Fusor teardown and FT fix

For Farnsworth type designs.

Fusor teardown and FT fix

Postby Doug Coulter » Tue Nov 08, 2011 10:41 pm

I'd fried my HV main feedthrough on a really brutal run to activate some new things the other day, and it got so bad I couldn't use it to test the new hornyak detectors, so time to go ahead and break vacuum (I leave the main one on the pump 24/7 normally) and fix and improve some things. Since this also documents some construction details I've been asked about but was too lazy to take it far enough apart to get pix of, well, here they are since it was easy to do this time.
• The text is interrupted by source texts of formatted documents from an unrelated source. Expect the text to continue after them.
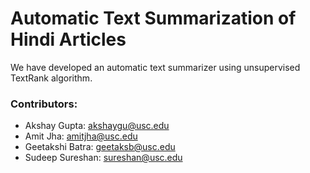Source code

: #  Automatic Text Summarization of Hindi Articles

We have developed an automatic text summarizer using unsupervised TextRank algorithm.





### Contributors:
* Akshay Gupta: [akshaygu@usc.edu](mailto:akshaygu@usc.edu)
* Amit Jha: [amitjha@usc.edu](mailto:amitjha@usc.edu)
* Geetakshi Batra: [geetaksb@usc.edu](mailto:geetaksb@usc.edu)
* Sudeep Sureshan: [sureshan@usc.edu](mailto:sureshan@usc.edu)
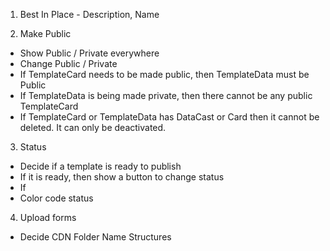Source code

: 1. Best In Place - Description, Name

3. Make Public
- Show Public / Private everywhere
- Change Public / Private
- If TemplateCard needs to be made public, then TemplateData must be Public
- If TemplateData is being made private, then there cannot be any public TemplateCard
- If TemplateCard or TemplateData has DataCast or Card then it cannot be deleted. It can only be deactivated.

3. Status
- Decide if a template is ready to publish
- If it is ready, then show a button to change status
- If
- Color code status

4. Upload forms
- Decide CDN Folder Name Structures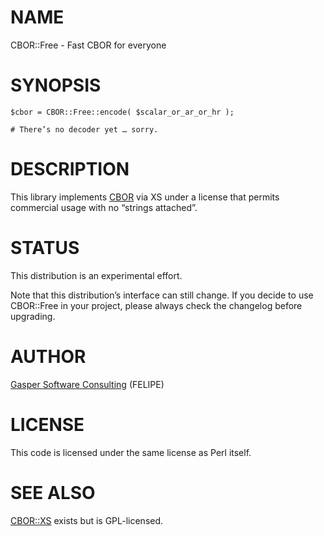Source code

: # NAME

CBOR::Free - Fast CBOR for everyone

# SYNOPSIS

    $cbor = CBOR::Free::encode( $scalar_or_ar_or_hr );

    # There’s no decoder yet … sorry.

# DESCRIPTION

This library implements [CBOR](https://tools.ietf.org/html/rfc7049)
via XS under a license that permits commercial usage with no “strings
attached”.

# STATUS

This distribution is an experimental effort.

Note that this distribution’s interface can still change. If you decide
to use CBOR::Free in your project, please always check the changelog before
upgrading.

# AUTHOR

[Gasper Software Consulting](http://gaspersoftware.com) (FELIPE)

# LICENSE

This code is licensed under the same license as Perl itself.

# SEE ALSO

[CBOR::XS](https://metacpan.org/pod/CBOR::XS) exists but is GPL-licensed.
I've been asked "how do you handle the HV around a fusor. "Very carefully" is the trite answer, but also true. I try to keep the stray capacity down, and mount the ballasts right on the feedthrough, blow in cooling air, and shield the entire mess as though I was making a big piece of coax with the ballast as the center conductor. This cuts down ozone, which is minor, and EMI with is anything but. Don't forget that a near perfect 30-50pf capacitor (all the strays) at 50kv can discharge in nanosecond timeframes, providing kiloamps of current - at kilovolts, that's millions of peak watts of RF in the shack - not good for everything else, and before I got more careful, has fried PC computers at 10 feet that weren't connected to this in any way. Serious EMI indeed.
Now it's so quiet it's hard to pick up on a scope probe. But here's what's under all the shielding and cooling:
FTsBallasts.jpg
All the gunk stripped off. Resistors are 225w wirewound, the main one is 50k, the aux one is 100k.
As luck would have it, these fit nicely into fitting for 1" copper pipe, so I use those for mounting and connecting. The ends of the FT's are threaded 10-32 to accomodate this plan, and the HV supplies have banana plugs on the ends of their coax, which just happen to fit nicely into a jack for the main one, or just another 10-32 hole in the secondary one in the background in the above pic.
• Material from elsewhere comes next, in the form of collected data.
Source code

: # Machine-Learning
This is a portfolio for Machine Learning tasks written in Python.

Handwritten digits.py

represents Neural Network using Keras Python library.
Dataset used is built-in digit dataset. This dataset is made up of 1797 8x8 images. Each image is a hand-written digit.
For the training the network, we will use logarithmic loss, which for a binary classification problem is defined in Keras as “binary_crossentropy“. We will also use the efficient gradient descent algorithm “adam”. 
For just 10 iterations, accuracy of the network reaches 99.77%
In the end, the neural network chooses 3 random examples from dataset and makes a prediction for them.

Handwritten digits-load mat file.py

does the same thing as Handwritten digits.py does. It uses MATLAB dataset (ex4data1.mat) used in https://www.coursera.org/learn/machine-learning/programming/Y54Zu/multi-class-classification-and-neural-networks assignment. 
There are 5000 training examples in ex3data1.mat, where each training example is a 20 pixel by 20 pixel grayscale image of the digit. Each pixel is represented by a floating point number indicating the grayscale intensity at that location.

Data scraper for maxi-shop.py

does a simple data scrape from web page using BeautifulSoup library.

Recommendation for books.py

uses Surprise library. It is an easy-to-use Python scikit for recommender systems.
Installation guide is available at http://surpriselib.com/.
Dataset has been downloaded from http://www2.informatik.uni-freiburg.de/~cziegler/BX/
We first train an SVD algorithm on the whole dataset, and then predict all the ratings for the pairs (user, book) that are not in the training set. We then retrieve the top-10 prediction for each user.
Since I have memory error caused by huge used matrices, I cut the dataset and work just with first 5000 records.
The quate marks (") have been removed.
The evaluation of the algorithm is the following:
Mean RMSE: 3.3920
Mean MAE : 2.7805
While I was waiting for the air to get into the tank through the slow bleed valve, I made a shield for the #2 grid (ion generator). Since sched 40 pvc won't quite stand off the 40kv max that one can see (it's usually run closer to 10kv, but "stuff happens"), I made a teflon sheet wrap for the otherwise uninsulated resistor while I was at it. I don't care if that tape melts - it just lets me fit it into the pvc without trouble when putting it together.
FT2Shield.jpg
Shield for the aux grid HV feedin


The proximate reason to tear this down was some arcing in the main feed through. I'd run it brutally (53 kv, 30 ma, 20 minutes) awhile back, and that toasted it - even my big grid got orange hot in the middle of the rods for a long time in that one, and I almost got the end red hot. I'm using pyrex and quartz for the insulators, either of which can be reduced to its component metals by hot H - and this stuff is as hot as it gets...When I put this together, I'm trying another scheme to protect this. Here's what the damage looks like:
FriedFT.jpg
Note cracks in the quartz...


I had a mirror under this so I could watch it fail (this has been an ongoing issue). What's interesting is that while I could see arcing, it was fully contained in the quartz, right about where the pyrex outer tube ends. No spark out to the tank, and no spark into the center conductor either - just inside the quartz. I'd presume that it picked up enough charge on opposite sides of the thickness to just arc through, and the damage was done by energy stored in the capacity of the quartz, but that's a guess. Since more or less nothing can really stand this gaff - zillion degree pre-ionized deuterium hitting it, I decided to simply put a grounded pipe around the entire mess and let it take any hits - but since it's grounded, it doesn't attract ions. This seems to work, using the paradoxical Paschen's law in my favor -- the distance between the end of the grounded pipe and the grid end is too short for a discharge to occur there! Doesn't satisfy p x d :)
NewFT.jpg
New one with pipe about where it will be.
The copper pipe won't go into the coupler, but it does fit inside the flange hole for the 2.75" CF, and to get it grounded, I just shoved in a little bit of that handy copper screen wire, bent to contract the hole and the pipe. Here's what it looks like installed:
NewFTIn.jpg
End view, before the grid is added. It's off center now, but when I hang on the ballast, it centers.
The copper pipe sticks into the tank about 3/4" more than the insulators do, so they don't get hammered so hard by stray ions - in tests after I did this, the crazy idea actually seems to work quite well.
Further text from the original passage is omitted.